### Your task
Your answer must be the line holding "knowledge management processes" followed by every later line through the end of the entries, exactly as written.

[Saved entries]

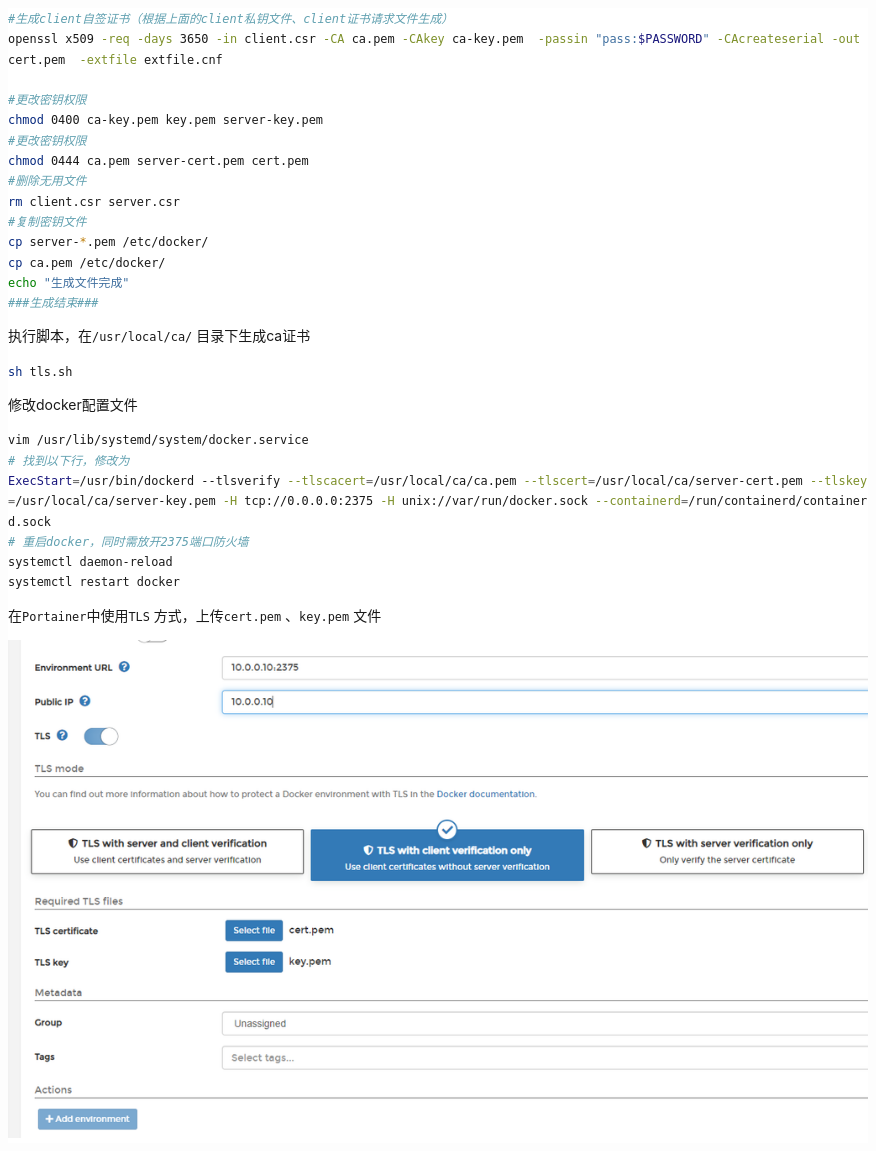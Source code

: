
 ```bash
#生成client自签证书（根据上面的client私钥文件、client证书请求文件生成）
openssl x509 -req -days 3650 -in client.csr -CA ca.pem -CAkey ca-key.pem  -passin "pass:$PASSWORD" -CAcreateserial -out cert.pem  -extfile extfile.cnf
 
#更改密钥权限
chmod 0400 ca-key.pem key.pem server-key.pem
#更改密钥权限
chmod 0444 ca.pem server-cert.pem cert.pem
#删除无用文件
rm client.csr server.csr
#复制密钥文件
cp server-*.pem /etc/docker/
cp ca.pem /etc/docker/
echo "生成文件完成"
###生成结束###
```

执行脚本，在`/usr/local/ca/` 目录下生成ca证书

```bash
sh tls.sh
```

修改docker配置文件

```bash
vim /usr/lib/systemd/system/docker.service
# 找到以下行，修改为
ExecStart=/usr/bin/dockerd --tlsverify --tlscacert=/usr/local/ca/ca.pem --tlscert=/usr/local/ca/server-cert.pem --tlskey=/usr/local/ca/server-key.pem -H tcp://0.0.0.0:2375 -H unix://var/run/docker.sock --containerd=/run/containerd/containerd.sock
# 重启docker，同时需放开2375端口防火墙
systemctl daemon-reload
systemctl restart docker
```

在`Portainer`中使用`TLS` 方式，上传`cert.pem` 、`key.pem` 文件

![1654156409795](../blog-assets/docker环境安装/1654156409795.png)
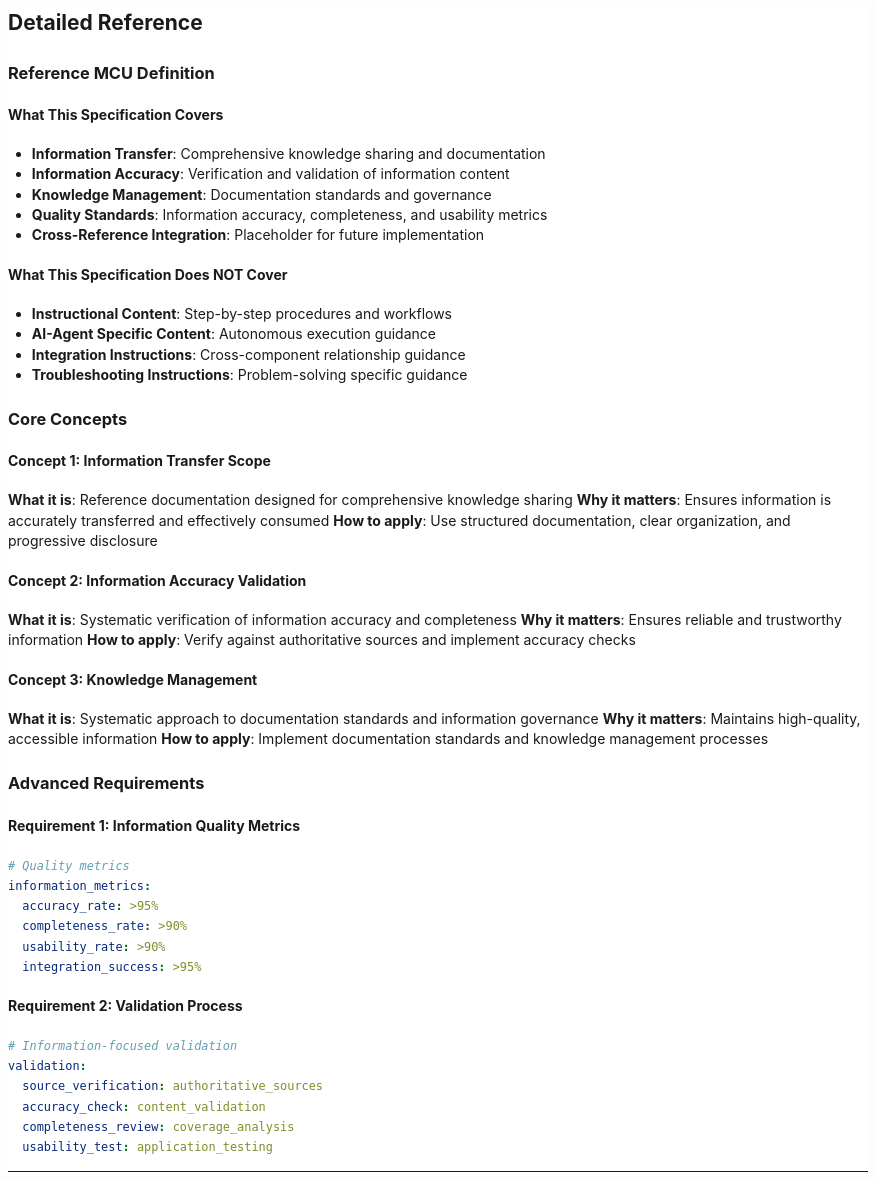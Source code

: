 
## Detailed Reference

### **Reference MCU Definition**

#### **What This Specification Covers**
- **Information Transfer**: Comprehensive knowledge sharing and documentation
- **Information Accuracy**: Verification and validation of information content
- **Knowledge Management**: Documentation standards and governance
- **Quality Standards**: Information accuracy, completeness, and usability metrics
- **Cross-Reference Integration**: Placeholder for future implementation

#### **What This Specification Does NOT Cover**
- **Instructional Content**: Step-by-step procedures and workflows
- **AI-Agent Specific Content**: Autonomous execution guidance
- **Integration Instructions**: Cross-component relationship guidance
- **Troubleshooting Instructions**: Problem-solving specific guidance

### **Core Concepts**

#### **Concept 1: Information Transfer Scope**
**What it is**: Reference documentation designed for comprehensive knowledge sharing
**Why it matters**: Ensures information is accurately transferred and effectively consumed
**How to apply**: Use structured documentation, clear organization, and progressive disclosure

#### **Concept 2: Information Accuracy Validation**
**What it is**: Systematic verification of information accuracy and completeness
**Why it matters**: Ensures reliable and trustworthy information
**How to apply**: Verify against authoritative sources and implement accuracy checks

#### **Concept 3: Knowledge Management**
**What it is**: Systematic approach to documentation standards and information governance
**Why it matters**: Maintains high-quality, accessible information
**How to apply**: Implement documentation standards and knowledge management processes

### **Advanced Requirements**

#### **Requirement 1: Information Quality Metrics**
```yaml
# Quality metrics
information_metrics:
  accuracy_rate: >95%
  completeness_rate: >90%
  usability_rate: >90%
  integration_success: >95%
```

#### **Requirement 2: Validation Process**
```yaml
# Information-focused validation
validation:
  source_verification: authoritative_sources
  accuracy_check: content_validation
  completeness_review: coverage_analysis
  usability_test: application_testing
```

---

### Solution
**How to apply**: Implement documentation standards and knowledge management processes

### **Advanced Requirements**

#### **Requirement 1: Information Quality Metrics**
```yaml
# Quality metrics
information_metrics:
  accuracy_rate: >95%
  completeness_rate: >90%
  usability_rate: >90%
  integration_success: >95%
```

#### **Requirement 2: Validation Process**
```yaml
# Information-focused validation
validation:
  source_verification: authoritative_sources
  accuracy_check: content_validation
  completeness_review: coverage_analysis
  usability_test: application_testing
```

---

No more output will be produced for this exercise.